→ The task
In the data below, locate each line with the word "session" and list it.
(Data section Opens)
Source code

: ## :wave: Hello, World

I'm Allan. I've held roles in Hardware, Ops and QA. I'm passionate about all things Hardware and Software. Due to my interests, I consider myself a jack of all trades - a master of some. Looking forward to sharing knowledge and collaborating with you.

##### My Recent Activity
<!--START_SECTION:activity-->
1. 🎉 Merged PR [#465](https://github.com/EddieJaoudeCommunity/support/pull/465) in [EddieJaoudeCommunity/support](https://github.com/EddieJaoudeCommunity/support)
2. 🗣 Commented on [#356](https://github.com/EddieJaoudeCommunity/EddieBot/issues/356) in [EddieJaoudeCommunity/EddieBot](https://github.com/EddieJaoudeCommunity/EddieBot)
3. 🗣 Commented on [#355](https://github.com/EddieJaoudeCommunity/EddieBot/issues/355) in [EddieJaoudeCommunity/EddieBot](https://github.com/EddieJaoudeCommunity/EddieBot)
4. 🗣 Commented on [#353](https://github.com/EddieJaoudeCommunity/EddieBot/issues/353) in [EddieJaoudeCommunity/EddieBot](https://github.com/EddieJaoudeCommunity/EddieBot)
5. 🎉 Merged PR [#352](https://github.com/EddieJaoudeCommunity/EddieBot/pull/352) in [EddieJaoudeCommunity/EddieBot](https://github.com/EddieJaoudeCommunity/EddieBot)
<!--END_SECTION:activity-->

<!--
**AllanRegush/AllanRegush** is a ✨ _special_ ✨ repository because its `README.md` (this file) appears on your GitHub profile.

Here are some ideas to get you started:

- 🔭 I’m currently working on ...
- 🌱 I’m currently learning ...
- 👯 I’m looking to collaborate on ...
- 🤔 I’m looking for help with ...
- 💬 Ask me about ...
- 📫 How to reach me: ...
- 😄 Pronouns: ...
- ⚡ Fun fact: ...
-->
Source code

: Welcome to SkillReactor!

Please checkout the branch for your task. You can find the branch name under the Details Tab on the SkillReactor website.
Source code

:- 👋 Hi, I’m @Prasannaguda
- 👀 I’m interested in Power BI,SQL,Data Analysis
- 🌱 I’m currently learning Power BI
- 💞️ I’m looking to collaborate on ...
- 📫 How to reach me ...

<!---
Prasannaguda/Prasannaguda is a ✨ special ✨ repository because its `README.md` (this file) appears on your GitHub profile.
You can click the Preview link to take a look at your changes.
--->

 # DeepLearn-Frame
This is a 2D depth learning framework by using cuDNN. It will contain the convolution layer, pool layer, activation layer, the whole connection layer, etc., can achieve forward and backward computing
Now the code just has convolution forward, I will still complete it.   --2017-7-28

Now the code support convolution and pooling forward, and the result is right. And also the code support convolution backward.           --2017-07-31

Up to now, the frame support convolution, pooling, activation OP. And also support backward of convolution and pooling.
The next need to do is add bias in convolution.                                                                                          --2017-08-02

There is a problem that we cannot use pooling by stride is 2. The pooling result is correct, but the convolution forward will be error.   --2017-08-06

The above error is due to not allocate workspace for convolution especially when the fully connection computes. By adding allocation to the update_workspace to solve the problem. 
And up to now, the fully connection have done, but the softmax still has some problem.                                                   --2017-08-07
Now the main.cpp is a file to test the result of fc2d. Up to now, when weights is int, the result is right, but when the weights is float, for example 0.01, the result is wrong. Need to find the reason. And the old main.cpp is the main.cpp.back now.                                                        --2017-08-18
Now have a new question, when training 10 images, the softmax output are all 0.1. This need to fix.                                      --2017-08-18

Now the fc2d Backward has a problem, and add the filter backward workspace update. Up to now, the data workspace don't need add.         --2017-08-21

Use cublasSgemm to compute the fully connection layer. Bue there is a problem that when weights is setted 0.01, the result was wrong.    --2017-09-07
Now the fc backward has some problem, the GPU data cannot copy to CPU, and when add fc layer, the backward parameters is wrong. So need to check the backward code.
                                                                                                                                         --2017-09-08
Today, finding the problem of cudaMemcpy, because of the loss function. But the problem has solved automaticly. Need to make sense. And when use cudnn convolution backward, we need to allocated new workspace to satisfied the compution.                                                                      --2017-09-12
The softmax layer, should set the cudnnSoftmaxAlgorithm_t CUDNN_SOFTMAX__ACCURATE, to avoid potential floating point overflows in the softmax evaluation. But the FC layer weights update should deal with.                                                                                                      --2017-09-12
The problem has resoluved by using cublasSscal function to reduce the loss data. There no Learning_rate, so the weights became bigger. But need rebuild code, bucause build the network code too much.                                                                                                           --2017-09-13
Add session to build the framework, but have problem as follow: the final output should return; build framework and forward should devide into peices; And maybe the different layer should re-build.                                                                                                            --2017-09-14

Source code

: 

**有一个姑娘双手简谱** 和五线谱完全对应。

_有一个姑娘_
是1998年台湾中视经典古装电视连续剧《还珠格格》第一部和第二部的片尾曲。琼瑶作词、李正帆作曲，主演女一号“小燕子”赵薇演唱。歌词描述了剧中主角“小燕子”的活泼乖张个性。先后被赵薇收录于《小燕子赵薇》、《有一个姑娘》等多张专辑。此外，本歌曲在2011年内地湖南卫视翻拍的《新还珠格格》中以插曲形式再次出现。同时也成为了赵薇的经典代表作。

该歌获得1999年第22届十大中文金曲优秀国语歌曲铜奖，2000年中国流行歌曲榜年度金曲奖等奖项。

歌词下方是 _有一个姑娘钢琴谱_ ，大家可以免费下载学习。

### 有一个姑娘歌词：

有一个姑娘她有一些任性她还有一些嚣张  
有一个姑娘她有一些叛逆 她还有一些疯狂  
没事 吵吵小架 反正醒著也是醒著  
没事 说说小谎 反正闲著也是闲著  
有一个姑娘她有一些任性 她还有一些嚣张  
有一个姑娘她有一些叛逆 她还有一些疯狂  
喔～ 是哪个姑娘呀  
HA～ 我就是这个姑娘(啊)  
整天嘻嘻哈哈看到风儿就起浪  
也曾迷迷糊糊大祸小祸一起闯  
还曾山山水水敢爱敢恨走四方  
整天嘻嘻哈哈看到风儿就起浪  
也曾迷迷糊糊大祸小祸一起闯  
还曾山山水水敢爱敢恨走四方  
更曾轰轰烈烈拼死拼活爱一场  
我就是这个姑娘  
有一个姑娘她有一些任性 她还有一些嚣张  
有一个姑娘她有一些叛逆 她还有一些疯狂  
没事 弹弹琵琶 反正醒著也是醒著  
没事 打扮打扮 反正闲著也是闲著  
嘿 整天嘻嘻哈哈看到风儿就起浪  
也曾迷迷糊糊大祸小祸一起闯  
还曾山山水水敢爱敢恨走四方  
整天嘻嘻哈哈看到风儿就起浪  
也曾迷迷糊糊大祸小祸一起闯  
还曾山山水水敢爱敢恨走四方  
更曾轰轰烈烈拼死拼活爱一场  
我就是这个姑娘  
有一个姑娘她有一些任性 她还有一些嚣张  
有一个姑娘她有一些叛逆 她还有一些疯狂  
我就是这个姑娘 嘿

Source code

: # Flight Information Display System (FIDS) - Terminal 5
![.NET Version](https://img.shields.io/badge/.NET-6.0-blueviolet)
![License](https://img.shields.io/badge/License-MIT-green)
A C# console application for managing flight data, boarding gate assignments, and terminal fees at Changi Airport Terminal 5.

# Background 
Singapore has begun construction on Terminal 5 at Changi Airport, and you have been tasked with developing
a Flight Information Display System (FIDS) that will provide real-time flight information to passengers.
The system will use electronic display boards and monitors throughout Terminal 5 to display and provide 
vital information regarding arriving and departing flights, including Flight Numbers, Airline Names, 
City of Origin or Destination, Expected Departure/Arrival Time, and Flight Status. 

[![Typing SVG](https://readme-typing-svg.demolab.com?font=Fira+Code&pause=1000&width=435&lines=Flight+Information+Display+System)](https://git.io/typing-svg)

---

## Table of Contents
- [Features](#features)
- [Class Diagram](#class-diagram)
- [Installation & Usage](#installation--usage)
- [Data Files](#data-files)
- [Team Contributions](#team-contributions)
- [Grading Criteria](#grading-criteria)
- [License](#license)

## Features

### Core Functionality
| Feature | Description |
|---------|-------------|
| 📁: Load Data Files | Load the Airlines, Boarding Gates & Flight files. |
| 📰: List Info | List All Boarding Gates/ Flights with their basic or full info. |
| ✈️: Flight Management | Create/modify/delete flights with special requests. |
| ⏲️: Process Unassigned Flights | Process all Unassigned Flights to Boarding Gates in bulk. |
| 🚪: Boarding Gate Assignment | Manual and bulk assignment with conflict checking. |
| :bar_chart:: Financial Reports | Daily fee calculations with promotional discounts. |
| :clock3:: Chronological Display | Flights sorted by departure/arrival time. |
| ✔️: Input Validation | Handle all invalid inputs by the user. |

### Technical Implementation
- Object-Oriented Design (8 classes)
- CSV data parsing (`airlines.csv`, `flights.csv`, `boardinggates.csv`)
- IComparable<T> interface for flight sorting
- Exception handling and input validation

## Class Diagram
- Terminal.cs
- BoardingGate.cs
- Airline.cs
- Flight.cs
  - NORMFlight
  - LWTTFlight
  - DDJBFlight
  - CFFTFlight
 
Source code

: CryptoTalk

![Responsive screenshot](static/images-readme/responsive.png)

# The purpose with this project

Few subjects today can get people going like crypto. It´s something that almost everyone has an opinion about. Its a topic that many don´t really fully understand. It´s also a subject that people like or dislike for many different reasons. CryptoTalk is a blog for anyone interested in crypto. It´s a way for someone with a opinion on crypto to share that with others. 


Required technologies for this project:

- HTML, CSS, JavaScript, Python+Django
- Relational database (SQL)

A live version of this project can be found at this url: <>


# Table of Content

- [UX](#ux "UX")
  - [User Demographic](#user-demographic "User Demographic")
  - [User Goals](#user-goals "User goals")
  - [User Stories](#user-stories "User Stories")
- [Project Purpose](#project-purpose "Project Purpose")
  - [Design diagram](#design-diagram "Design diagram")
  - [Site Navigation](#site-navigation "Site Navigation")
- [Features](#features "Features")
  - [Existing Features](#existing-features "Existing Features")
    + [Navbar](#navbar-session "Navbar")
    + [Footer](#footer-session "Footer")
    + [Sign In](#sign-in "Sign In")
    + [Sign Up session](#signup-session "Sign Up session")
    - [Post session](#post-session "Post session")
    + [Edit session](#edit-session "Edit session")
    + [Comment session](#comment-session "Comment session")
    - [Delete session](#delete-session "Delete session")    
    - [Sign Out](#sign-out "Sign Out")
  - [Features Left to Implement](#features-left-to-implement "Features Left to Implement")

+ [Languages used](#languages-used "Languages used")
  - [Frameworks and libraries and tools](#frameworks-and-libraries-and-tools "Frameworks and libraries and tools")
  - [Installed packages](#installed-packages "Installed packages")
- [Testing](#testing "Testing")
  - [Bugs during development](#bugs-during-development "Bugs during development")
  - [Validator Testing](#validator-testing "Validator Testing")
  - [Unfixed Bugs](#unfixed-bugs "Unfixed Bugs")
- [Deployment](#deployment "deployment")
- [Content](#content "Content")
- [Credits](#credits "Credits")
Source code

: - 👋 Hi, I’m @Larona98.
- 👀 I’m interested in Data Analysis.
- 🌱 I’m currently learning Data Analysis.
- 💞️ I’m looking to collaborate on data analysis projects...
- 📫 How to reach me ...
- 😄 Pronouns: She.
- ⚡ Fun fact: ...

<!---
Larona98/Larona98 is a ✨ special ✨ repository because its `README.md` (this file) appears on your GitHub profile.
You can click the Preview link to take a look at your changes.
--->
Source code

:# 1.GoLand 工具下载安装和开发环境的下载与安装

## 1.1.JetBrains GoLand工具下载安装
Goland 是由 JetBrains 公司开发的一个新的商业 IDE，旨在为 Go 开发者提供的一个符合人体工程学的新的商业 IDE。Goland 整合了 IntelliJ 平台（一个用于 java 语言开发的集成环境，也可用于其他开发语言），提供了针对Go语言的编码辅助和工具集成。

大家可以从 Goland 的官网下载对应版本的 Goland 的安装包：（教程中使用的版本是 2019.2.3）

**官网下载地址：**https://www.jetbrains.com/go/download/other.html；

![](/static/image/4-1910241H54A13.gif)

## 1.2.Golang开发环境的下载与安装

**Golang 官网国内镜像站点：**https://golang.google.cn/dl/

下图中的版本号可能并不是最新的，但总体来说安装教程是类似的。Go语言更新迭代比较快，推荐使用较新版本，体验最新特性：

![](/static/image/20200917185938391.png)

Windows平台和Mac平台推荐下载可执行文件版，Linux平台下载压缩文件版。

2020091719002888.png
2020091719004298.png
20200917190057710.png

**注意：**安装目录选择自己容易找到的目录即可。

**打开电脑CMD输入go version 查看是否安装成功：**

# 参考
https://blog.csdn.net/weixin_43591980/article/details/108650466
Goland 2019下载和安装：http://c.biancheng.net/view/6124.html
(Data section Closes)
→ Solved exercise
Add session to build the framework, but have problem as follow: the final output should return; build framework and forward should devide into peices; And maybe the different layer should re-build.                                                                                                            --2017-09-14
    + [Navbar](#navbar-session "Navbar")
    + [Footer](#footer-session "Footer")
    + [Sign Up session](#signup-session "Sign Up session")
    - [Post session](#post-session "Post session")
    + [Edit session](#edit-session "Edit session")
    + [Comment session](#comment-session "Comment session")
    - [Delete session](#delete-session "Delete session")    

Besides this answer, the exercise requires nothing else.